======== Data under study ========
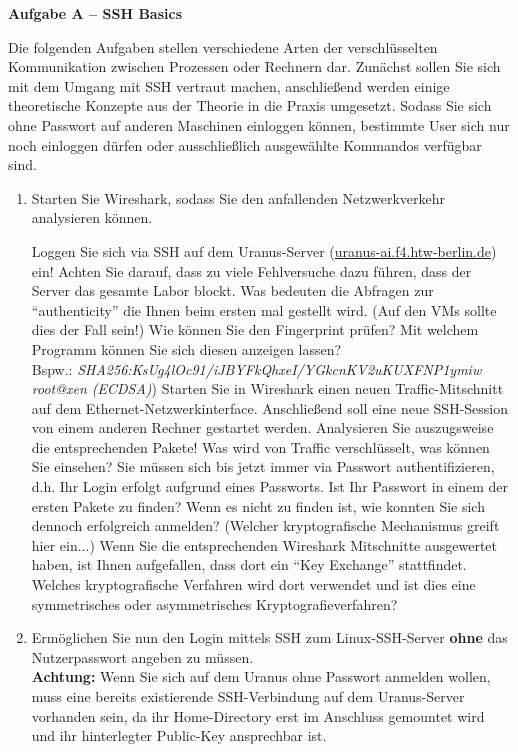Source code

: \documentclass[paper=a4,fontsize=11pt]{scrartcl}%
\numberwithin{equation}{section}
\begin{document}
\begin{center}\Large{\textbf{Aufgabe A -- SSH Basics}}\end{center}\vskip0.25in
Die folgenden Aufgaben stellen verschiedene Arten der verschlüsselten Kommunikation zwischen Prozessen oder Rechnern dar. Zunächst sollen Sie sich mit dem Umgang mit SSH vertraut machen, anschließend werden einige theoretische Konzepte aus der Theorie in die Praxis umgesetzt. Sodass Sie sich ohne Passwort auf anderen Maschinen einloggen können, bestimmte User sich nur noch einloggen dürfen oder ausschließlich ausgewählte Kommandos verfügbar sind. 
\begin{enumerate}
\item Starten Sie Wireshark, sodass Sie den anfallenden Netzwerkverkehr analysieren können.
\begin{tasks}
	\task Loggen Sie sich via SSH auf dem Uranus-Server (\url{uranus-ai.f4.htw-berlin.de}) ein! Achten Sie darauf, dass zu viele Fehlversuche dazu führen, dass der Server das gesamte Labor blockt.
	\task Was bedeuten die Abfragen zur \enquote{authenticity} die Ihnen beim ersten mal gestellt wird. (Auf den VMs sollte dies der Fall sein!)
	\task Wie können Sie den Fingerprint prüfen? Mit welchem Programm können Sie sich diesen anzeigen lassen?\\
	Bspw.: \small{ \emph{SHA256:KsUg4lOc91/iJBYFkQhxeI/YGkcnKV2uKUXFNP1ymiw root@xen (ECDSA)}})
	\task Starten Sie in Wireshark einen neuen Traffic-Mitschnitt auf dem Ethernet-Netzwerkinterface. Anschließend soll eine neue SSH-Session von einem anderen Rechner gestartet werden. Analysieren Sie auszugsweise die entsprechenden Pakete! Was wird von Traffic verschlüsselt, was können Sie einsehen? 
	\task Sie müssen sich bis jetzt immer via Passwort authentifizieren, d.h. Ihr Login erfolgt aufgrund eines Passworts. Ist Ihr Passwort in einem der ersten Pakete zu finden? Wenn es nicht zu finden ist, wie konnten Sie sich dennoch erfolgreich anmelden? (Welcher kryptografische Mechanismus greift hier ein...)
	\task Wenn Sie die entsprechenden Wireshark Mitschnitte ausgewertet haben, ist Ihnen aufgefallen, dass dort ein \enquote{Key Exchange} stattfindet. Welches kryptografische Verfahren wird dort verwendet und ist dies eine symmetrisches oder asymmetrisches Kryptografieverfahren?
\end{tasks}
	\item Ermöglichen Sie nun den Login mittels SSH zum Linux-SSH-Server \textbf{ohne} das Nutzerpasswort angeben zu müssen.\\
	\textbf{Achtung:} Wenn Sie sich auf dem Uranus ohne Passwort anmelden wollen, muss eine bereits existierende SSH-Verbindung auf dem Uranus-Server vorhanden sein, da ihr Home-Directory erst im Anschluss gemountet wird und ihr hinterlegter Public-Key ansprechbar ist.

\end{enumerate}
\end{document}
========
### Work request
Every entry should be repeated verbatim, with the pictures left out.

### Response
Source code

: \documentclass[paper=a4,fontsize=11pt]{scrartcl}%
\numberwithin{equation}{section}
\begin{document}
\begin{center}\Large{\textbf{Aufgabe A -- SSH Basics}}\end{center}\vskip0.25in
Die folgenden Aufgaben stellen verschiedene Arten der verschlüsselten Kommunikation zwischen Prozessen oder Rechnern dar. Zunächst sollen Sie sich mit dem Umgang mit SSH vertraut machen, anschließend werden einige theoretische Konzepte aus der Theorie in die Praxis umgesetzt. Sodass Sie sich ohne Passwort auf anderen Maschinen einloggen können, bestimmte User sich nur noch einloggen dürfen oder ausschließlich ausgewählte Kommandos verfügbar sind. 
\begin{enumerate}
\item Starten Sie Wireshark, sodass Sie den anfallenden Netzwerkverkehr analysieren können.
\begin{tasks}
	\task Loggen Sie sich via SSH auf dem Uranus-Server (\url{uranus-ai.f4.htw-berlin.de}) ein! Achten Sie darauf, dass zu viele Fehlversuche dazu führen, dass der Server das gesamte Labor blockt.
	\task Was bedeuten die Abfragen zur \enquote{authenticity} die Ihnen beim ersten mal gestellt wird. (Auf den VMs sollte dies der Fall sein!)
	\task Wie können Sie den Fingerprint prüfen? Mit welchem Programm können Sie sich diesen anzeigen lassen?\\
	Bspw.: \small{ \emph{SHA256:KsUg4lOc91/iJBYFkQhxeI/YGkcnKV2uKUXFNP1ymiw root@xen (ECDSA)}})
	\task Starten Sie in Wireshark einen neuen Traffic-Mitschnitt auf dem Ethernet-Netzwerkinterface. Anschließend soll eine neue SSH-Session von einem anderen Rechner gestartet werden. Analysieren Sie auszugsweise die entsprechenden Pakete! Was wird von Traffic verschlüsselt, was können Sie einsehen? 
	\task Sie müssen sich bis jetzt immer via Passwort authentifizieren, d.h. Ihr Login erfolgt aufgrund eines Passworts. Ist Ihr Passwort in einem der ersten Pakete zu finden? Wenn es nicht zu finden ist, wie konnten Sie sich dennoch erfolgreich anmelden? (Welcher kryptografische Mechanismus greift hier ein...)
	\task Wenn Sie die entsprechenden Wireshark Mitschnitte ausgewertet haben, ist Ihnen aufgefallen, dass dort ein \enquote{Key Exchange} stattfindet. Welches kryptografische Verfahren wird dort verwendet und ist dies eine symmetrisches oder asymmetrisches Kryptografieverfahren?
\end{tasks}
	\item Ermöglichen Sie nun den Login mittels SSH zum Linux-SSH-Server \textbf{ohne} das Nutzerpasswort angeben zu müssen.\\
	\textbf{Achtung:} Wenn Sie sich auf dem Uranus ohne Passwort anmelden wollen, muss eine bereits existierende SSH-Verbindung auf dem Uranus-Server vorhanden sein, da ihr Home-Directory erst im Anschluss gemountet wird und ihr hinterlegter Public-Key ansprechbar ist.

\end{enumerate}
\end{document}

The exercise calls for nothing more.